SciTS is highly challenging: even the strongest closed-source LLMs achieve low F1 scores (<15%) on domains such as astronomy and neuroscience, with bioacoustics and radar results falling below 10%.
General-purpose LLMs generalize better than specialized time series models on unseen scientific domains—specialized models achieve high success rates on supported tasks but cover an extremely narrow range of tasks.
TimeOmni is the only model to achieve 100% task coverage and 100% instance success rate, demonstrating the advantage of explicit temporal modeling combined with an LLM backbone.

Highlights & Insights¶

The SciTS benchmark is itself a significant contribution—spanning 12 scientific domains, 7 task types, and multiple orders of magnitude in frequency, length, and dimensionality, it fills a critical gap in scientific time series evaluation.
The multi-patch expert routing design is elegant and effective: by constraining the number of encoded tokens to 100–200, it gracefully addresses the challenge of extreme length variation in scientific signals.
The finding that general LLMs generalize better than specialized models is noteworthy—suggesting that in data-scarce scientific domains, the pretrained knowledge encoded in LLMs is more valuable than specialized architectures.

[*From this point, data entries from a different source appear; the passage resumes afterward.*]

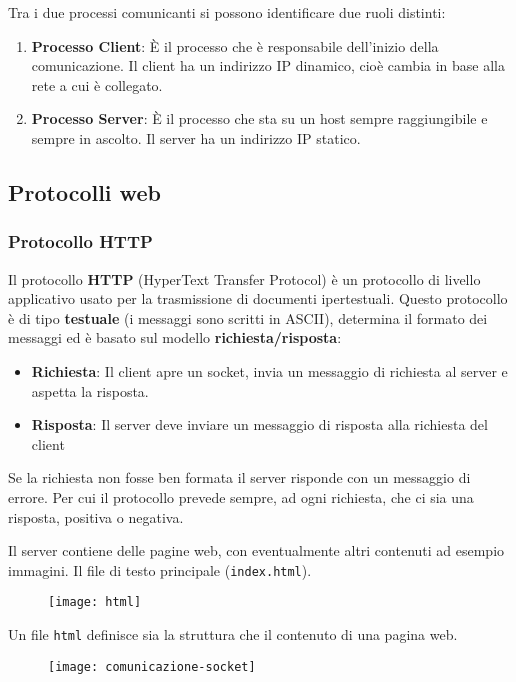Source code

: \documentclass[a4paper]{article}
\begin{document}
\noindent
Tra i due processi comunicanti si possono identificare due ruoli distinti:
\begin{enumerate}
  \item \textbf{Processo Client}: È il processo che è responsabile dell'inizio della
    comunicazione. Il client ha un indirizzo IP dinamico, cioè cambia in base alla
    rete a cui è collegato.

  \item \textbf{Processo Server}: È il processo che sta su un host sempre raggiungibile
    e sempre in ascolto. Il server ha un indirizzo IP statico.
\end{enumerate}

\subsection{Protocolli web}
\subsubsection{Protocollo HTTP}
Il protocollo \textbf{HTTP} (HyperText Transfer Protocol) è un protocollo di livello
applicativo usato per la trasmissione di documenti ipertestuali. Questo protocollo
è di tipo \textbf{testuale} (i messaggi sono scritti in ASCII),
determina il formato dei messaggi ed è basato sul modello \textbf{richiesta/risposta}:
\begin{itemize}
  \item \textbf{Richiesta}: Il client apre un socket, invia un messaggio di richiesta
    al server e aspetta la risposta.
  \item \textbf{Risposta}: Il server deve inviare un messaggio di risposta alla richiesta 
    del client
\end{itemize}
Se la richiesta non fosse ben formata il server risponde con un messaggio di errore.
Per cui il protocollo prevede sempre, ad ogni richiesta, che ci sia una risposta, positiva
o negativa.

Il server contiene delle pagine web, con eventualmente altri contenuti ad esempio immagini.
Il file di testo principale (\texttt{index.html}).
\begin{figure}[H]
  \centering
  \texttt{[image: html]}
\end{figure}
\noindent
Un file \texttt{html} definisce sia la struttura che il contenuto di una pagina web.
\begin{figure}[H]
  \centering
  \texttt{[image: comunicazione-socket]}
\end{figure}
\end{document}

Limitations & Future Work¶

TimeOmni requires fine-tuning on SciTS; zero-shot generalization to scientific domains not covered by SciTS remains unverified.
Flattening multivariate signals into a single dimension may discard inter-channel correlation information.
Predefined fixed regression head sets for generation tasks limit flexibility.
The proportion and quality of synthetic data in the benchmark may affect the representativeness of evaluations.

vs. UniTS (Gao et al., 2024): UniTS also unifies question answering and forecasting, but its architecture is standalone and incompatible with LLM training; TimeOmni can be directly embedded within a general-purpose LLM.
vs. Time-MoE (Shi et al., 2025): Time-MoE employs MoE for time series forecasting but supports only forecasting tasks; TimeOmni covers 7 task types.
vs. SFE (Zhou et al., 2025): SFE uses an image-format scientific benchmark, sacrificing numerical precision; SciTS retains complete information by using the raw time series format.

Rating¶

Novelty: ⭐⭐⭐⭐ The benchmark contribution is outstanding; the TimeOmni methodology is somewhat incremental in its combinations.
Experimental Thoroughness: ⭐⭐⭐⭐⭐ Comprehensive comparison across 17 models, 43 tasks, and 12 domains.
Writing Quality: ⭐⭐⭐⭐ Clear structure with thorough benchmark description.
Value: ⭐⭐⭐⭐⭐ The SciTS benchmark holds long-term value for the scientific AI community.